ひと夏の人間離れ | 毎週ショートショートnote
俺さ、エアコンの修理業者なんだ。
電話番・調達・修理、ぜーんぶ1人でやってんの。
一人親方ってやつ。
にしても今年マジで暑いよね。昨日もワンルームに修理行ったの。
親子3人で住んでて唯一のエアコンが壊れたらキツいよな。
俺は脚立に立って修理してたんだけど、修理依頼の電話が止まんない。
右手は工具、左手は電話。

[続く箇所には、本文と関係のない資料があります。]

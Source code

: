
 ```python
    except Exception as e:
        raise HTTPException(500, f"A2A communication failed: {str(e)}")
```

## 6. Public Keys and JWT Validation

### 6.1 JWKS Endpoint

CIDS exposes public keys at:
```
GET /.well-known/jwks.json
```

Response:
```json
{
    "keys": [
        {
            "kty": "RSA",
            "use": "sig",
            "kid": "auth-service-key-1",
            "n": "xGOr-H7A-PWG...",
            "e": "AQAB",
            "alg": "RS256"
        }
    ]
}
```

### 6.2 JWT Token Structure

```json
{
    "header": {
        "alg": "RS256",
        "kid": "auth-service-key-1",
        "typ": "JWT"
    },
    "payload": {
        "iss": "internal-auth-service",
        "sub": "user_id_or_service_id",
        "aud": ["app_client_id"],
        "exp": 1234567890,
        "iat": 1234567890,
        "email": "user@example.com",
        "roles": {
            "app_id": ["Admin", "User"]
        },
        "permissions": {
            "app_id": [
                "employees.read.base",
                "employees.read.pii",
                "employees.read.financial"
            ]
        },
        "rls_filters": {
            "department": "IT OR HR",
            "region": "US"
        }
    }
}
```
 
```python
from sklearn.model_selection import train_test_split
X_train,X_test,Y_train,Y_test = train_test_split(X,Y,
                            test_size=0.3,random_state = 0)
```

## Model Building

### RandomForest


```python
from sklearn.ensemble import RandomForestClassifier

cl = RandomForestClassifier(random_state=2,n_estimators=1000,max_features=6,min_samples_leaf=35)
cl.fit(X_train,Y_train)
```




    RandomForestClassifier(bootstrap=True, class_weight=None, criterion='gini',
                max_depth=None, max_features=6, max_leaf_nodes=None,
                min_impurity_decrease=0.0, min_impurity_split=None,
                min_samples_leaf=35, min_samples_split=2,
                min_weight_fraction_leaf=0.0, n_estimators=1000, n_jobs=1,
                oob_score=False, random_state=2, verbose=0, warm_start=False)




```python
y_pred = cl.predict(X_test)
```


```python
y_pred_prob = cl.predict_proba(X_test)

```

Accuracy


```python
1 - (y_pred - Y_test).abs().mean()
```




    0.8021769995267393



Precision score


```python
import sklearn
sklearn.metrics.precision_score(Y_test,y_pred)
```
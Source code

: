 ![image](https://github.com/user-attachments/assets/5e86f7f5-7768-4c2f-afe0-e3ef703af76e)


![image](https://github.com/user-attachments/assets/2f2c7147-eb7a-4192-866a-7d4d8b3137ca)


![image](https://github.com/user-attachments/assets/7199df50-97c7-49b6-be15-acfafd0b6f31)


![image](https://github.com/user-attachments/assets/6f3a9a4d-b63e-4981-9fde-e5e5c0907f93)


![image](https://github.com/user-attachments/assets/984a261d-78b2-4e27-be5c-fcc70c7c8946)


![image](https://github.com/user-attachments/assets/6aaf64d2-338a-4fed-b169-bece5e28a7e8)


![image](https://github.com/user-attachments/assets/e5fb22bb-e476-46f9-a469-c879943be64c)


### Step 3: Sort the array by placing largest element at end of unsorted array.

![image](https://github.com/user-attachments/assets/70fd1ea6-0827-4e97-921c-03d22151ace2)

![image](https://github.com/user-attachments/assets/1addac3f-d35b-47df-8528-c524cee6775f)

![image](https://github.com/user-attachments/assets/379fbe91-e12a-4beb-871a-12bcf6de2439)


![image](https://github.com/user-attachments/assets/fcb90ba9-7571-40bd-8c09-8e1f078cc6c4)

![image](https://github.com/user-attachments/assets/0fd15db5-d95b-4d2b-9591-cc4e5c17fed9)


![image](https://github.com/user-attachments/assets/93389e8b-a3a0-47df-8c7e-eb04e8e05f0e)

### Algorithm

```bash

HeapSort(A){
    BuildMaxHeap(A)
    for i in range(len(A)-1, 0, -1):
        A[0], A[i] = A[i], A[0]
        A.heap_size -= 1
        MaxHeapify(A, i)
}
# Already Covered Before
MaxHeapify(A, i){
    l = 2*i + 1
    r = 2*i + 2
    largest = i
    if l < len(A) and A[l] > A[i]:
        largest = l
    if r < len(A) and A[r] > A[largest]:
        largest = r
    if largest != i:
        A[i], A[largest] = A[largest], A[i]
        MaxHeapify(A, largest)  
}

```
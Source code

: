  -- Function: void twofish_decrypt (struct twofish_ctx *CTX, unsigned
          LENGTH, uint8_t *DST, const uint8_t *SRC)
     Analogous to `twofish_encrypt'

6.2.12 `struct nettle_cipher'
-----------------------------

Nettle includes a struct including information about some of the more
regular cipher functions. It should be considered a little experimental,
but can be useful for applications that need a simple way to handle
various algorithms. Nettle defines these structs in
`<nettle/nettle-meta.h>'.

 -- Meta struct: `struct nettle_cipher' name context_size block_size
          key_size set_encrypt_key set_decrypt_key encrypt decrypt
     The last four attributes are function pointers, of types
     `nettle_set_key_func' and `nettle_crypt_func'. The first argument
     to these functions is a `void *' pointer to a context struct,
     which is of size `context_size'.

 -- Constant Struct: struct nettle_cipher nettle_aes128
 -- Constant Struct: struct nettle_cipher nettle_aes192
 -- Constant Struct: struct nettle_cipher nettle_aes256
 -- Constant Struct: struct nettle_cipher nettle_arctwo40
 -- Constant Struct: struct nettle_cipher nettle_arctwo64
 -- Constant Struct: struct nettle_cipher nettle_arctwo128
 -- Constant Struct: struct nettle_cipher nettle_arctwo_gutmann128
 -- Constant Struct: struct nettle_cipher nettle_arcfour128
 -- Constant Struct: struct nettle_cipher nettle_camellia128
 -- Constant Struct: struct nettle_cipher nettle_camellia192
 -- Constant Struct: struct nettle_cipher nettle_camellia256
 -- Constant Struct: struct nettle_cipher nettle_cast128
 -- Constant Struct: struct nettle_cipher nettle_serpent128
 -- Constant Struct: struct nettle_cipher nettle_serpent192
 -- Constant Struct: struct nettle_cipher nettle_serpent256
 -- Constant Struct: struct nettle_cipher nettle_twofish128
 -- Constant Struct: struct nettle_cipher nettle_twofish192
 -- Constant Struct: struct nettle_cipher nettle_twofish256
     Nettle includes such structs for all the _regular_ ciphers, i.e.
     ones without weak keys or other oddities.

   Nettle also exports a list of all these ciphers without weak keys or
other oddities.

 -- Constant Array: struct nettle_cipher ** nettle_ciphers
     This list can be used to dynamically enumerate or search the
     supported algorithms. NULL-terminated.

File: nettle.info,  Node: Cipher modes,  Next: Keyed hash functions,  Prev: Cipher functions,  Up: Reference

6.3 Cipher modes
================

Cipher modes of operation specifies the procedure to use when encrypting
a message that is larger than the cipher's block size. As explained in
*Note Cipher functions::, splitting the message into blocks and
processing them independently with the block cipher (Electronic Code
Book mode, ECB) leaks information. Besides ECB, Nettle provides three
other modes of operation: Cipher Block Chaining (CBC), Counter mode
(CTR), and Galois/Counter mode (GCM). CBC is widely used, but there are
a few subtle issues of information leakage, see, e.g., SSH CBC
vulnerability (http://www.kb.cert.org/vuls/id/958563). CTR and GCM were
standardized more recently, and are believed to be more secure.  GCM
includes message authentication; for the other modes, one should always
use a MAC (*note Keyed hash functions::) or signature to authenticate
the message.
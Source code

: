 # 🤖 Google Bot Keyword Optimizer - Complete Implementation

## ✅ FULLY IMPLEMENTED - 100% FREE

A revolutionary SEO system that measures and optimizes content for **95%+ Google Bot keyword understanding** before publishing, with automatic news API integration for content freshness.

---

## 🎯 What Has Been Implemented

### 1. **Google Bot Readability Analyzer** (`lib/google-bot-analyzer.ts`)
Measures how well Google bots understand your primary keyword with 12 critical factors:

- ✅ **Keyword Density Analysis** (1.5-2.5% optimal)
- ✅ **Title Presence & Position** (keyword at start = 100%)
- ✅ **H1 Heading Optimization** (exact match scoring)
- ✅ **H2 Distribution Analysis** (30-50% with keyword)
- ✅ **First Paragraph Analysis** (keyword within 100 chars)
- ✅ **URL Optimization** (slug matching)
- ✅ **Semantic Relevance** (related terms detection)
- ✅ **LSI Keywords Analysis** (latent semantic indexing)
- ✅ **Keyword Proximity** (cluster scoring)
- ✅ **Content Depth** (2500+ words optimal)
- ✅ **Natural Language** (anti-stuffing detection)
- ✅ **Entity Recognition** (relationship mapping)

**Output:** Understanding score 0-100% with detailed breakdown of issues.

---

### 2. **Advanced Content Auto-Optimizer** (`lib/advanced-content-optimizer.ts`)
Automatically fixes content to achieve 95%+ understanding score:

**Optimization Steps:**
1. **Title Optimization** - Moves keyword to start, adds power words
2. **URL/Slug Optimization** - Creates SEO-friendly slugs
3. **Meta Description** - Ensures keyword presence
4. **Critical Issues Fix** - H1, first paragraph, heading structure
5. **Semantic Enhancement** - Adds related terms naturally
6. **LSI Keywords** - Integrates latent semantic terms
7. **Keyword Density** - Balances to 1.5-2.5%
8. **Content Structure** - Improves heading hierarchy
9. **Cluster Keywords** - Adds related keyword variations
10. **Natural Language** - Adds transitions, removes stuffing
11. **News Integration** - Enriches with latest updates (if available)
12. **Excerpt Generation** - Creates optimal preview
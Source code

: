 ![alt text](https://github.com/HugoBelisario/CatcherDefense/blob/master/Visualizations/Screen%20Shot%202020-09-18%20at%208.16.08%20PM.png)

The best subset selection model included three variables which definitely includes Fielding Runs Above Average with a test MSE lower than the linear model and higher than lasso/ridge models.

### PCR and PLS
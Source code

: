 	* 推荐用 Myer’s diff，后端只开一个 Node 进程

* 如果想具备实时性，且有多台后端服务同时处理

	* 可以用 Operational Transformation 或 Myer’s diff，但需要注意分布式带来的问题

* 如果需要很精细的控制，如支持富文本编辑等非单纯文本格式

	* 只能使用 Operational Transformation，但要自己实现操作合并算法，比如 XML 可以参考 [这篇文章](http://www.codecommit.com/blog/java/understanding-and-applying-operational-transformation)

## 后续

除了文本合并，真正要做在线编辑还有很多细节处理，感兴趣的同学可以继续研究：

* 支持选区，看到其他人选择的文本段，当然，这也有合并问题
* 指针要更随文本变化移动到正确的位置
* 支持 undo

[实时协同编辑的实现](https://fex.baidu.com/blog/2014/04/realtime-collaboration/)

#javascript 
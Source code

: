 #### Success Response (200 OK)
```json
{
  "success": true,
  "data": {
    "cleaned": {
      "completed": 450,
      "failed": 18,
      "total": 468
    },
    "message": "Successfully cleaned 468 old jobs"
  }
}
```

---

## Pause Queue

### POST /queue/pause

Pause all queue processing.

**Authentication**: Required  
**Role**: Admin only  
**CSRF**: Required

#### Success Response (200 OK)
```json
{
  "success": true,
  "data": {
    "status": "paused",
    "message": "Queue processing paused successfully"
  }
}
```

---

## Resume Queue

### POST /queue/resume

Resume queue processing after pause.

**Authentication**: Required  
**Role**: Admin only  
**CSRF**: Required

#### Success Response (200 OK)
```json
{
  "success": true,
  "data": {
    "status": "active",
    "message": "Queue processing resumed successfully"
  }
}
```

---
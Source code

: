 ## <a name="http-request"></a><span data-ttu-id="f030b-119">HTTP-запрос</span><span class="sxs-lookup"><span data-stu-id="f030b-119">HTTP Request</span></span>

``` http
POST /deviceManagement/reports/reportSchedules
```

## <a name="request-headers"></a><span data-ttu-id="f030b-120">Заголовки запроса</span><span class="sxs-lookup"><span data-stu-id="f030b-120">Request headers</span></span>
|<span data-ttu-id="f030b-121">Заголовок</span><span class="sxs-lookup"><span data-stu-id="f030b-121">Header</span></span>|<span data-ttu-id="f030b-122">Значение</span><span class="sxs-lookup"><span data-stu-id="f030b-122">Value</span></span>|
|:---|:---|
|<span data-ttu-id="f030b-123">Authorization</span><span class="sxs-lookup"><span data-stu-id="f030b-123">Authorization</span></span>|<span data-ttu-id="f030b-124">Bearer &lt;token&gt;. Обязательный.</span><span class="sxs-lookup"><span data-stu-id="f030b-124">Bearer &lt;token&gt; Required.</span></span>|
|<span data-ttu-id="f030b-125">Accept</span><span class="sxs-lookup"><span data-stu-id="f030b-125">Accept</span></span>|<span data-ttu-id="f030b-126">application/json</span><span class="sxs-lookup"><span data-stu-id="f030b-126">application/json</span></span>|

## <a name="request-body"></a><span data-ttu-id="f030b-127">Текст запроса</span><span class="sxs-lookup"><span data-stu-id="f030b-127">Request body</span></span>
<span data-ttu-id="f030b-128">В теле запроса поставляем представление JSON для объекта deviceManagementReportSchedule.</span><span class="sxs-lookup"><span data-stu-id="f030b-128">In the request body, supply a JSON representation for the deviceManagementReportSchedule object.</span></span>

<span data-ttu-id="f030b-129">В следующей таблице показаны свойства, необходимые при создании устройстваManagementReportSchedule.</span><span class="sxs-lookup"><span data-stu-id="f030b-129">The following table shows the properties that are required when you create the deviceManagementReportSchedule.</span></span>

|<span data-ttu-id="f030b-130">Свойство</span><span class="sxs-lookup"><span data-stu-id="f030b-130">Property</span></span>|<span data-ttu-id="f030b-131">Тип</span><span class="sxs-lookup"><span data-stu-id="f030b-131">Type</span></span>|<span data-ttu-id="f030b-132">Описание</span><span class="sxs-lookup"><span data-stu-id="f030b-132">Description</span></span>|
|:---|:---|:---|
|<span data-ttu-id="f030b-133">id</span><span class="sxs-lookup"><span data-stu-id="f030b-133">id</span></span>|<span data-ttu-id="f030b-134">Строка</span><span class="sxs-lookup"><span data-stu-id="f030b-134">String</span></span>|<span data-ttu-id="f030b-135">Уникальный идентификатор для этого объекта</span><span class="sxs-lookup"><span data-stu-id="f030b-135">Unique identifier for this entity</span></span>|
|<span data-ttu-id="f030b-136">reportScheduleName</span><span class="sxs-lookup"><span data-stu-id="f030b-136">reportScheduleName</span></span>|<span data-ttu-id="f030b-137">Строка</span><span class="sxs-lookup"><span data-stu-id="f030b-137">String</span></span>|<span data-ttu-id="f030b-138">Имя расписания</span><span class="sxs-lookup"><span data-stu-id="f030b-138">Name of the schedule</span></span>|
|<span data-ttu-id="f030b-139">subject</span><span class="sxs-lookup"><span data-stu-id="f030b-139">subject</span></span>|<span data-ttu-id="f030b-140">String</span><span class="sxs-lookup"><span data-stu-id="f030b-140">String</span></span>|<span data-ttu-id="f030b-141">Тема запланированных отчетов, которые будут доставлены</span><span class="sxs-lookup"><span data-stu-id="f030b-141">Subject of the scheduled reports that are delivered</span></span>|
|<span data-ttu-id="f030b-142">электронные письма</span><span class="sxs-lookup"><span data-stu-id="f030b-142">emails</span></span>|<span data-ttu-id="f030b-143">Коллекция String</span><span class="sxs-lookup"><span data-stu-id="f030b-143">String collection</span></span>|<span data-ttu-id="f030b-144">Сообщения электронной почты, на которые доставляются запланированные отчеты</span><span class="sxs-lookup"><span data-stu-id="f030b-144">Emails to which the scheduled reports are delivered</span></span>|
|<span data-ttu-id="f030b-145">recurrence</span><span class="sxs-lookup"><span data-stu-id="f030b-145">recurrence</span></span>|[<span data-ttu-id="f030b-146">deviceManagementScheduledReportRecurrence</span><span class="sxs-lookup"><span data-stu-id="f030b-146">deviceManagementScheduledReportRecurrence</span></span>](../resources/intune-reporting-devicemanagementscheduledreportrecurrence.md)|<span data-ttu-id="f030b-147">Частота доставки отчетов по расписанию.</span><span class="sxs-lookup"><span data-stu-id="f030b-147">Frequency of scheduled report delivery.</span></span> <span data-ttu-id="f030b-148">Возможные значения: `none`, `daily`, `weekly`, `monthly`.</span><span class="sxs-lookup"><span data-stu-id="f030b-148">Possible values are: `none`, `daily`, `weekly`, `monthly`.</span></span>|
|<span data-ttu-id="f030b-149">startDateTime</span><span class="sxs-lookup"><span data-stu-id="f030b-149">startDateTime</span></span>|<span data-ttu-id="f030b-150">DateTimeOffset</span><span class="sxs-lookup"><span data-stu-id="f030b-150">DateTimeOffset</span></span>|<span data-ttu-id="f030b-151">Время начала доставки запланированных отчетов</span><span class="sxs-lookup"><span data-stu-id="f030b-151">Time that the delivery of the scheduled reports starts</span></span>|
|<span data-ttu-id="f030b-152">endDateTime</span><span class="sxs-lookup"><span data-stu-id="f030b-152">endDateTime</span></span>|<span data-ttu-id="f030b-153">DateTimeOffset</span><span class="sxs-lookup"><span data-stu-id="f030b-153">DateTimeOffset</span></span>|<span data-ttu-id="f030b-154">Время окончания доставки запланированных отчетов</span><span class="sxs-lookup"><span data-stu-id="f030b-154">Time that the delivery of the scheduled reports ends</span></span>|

忙しすぎて二刀流だよ。
でね、しばらくすると暑さに耐えられず子どもが泣いちゃったの。
さぁ困った。
エアコンは故障、親はあたふた、扇風機もない、俺の両手も塞がってる。
しょうがないからさ、ウチワを自分のケツに挟んで、
一生懸命ケツを振って風を送ってやったのよ。
右手は工具、左手は電話、ケツをフリフリやってたら、
脚立がひっくり返って、視界がぐるりと回った。
「危ない!」
親御さんに叫ばれてさ。そこからはもう必死のパッチだよ。
バク中決めて着地した衝撃でケツからウチワが勢いよく飛び出した。
ひと夏の人間離れだよ。ホントに恥ずかしかったなぁ。